··· Source data ···
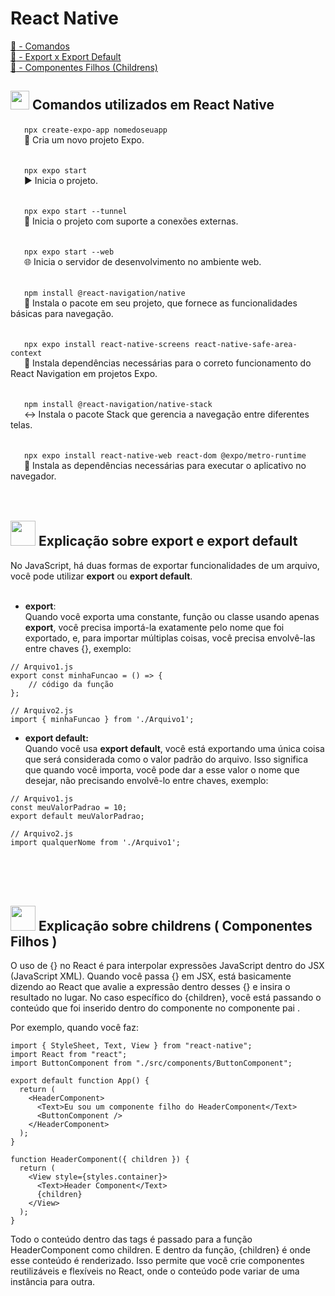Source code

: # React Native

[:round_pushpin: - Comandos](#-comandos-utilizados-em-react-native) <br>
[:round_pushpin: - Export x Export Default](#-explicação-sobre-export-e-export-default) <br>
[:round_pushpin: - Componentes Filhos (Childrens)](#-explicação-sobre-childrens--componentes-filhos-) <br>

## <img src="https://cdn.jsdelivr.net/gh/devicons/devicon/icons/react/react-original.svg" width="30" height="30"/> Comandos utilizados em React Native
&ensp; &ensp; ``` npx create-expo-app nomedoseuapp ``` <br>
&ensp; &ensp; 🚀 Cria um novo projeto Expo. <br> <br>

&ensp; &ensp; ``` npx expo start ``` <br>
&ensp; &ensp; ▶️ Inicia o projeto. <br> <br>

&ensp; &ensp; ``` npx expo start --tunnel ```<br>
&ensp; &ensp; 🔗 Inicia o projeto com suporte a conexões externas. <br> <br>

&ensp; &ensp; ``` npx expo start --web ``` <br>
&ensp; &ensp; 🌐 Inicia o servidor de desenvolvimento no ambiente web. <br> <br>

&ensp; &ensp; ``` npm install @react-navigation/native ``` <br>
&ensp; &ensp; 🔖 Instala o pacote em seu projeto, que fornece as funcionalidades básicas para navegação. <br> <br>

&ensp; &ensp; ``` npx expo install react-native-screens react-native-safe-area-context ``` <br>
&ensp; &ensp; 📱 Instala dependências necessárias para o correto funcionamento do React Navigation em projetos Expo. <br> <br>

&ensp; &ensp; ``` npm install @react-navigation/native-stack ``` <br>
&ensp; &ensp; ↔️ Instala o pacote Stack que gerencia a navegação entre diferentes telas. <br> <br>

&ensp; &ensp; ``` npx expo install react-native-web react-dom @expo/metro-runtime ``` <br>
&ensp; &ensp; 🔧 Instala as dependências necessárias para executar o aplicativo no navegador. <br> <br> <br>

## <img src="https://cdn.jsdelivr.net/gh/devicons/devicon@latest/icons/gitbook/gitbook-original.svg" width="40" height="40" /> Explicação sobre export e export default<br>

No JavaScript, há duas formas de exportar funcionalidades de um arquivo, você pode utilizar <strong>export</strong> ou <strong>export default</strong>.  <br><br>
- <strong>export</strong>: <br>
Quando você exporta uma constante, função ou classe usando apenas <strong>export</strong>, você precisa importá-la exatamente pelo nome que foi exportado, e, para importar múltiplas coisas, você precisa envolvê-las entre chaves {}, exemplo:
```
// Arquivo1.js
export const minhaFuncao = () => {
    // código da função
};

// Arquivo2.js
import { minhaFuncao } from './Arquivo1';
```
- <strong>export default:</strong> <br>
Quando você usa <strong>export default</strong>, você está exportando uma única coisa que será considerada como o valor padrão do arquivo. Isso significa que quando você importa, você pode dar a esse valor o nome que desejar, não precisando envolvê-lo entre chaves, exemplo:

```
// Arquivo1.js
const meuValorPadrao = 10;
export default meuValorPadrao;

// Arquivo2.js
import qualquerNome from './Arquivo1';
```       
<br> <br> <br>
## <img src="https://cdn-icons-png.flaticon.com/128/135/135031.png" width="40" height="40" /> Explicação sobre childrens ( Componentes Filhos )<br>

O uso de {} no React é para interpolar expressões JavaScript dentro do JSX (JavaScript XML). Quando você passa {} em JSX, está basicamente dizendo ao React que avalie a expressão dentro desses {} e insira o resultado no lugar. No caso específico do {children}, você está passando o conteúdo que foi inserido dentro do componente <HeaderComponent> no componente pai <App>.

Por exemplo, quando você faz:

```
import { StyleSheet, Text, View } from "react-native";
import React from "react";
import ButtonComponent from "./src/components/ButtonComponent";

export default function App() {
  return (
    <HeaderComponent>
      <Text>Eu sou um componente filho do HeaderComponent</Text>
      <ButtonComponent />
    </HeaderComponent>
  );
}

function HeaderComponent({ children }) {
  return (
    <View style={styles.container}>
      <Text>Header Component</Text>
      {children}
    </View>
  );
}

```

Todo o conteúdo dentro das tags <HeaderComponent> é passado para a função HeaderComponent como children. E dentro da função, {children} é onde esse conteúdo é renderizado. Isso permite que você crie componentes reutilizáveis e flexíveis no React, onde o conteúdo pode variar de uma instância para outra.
···
··· Source data ···
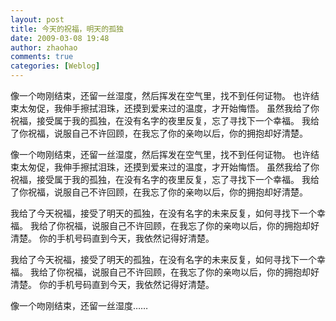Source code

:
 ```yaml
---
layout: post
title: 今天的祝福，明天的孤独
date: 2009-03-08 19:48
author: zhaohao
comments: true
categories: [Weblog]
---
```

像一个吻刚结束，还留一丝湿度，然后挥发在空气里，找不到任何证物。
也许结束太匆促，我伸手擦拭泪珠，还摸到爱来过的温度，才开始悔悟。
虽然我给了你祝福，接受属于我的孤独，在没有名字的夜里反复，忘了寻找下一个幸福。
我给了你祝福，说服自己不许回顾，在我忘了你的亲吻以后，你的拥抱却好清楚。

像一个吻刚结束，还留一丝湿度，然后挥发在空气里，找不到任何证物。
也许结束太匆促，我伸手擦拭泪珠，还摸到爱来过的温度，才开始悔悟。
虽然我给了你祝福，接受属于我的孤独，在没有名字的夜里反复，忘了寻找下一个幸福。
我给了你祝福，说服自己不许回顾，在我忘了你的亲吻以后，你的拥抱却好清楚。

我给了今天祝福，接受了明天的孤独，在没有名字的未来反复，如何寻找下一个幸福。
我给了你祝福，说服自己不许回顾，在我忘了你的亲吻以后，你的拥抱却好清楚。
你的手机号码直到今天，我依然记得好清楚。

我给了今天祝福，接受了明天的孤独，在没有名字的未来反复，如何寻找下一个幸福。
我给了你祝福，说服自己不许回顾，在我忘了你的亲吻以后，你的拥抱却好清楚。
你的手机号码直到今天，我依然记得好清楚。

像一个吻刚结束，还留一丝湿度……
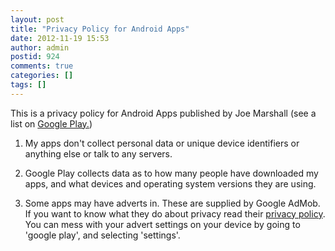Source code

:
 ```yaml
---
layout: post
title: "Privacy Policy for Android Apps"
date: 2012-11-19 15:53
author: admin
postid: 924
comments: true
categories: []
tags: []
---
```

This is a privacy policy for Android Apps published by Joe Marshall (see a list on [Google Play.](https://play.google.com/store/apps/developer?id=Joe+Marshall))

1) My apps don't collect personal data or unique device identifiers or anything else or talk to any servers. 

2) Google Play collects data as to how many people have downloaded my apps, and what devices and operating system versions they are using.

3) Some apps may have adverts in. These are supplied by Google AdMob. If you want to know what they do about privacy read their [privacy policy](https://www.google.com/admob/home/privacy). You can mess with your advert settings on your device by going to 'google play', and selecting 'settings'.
···
__About this exercise__. If a line in the data above contains "they", return that line.

__Task solution__.
2) Google Play collects data as to how many people have downloaded my apps, and what devices and operating system versions they are using.
3) Some apps may have adverts in. These are supplied by Google AdMob. If you want to know what they do about privacy read their [privacy policy](https://www.google.com/admob/home/privacy). You can mess with your advert settings on your device by going to 'google play', and selecting 'settings'.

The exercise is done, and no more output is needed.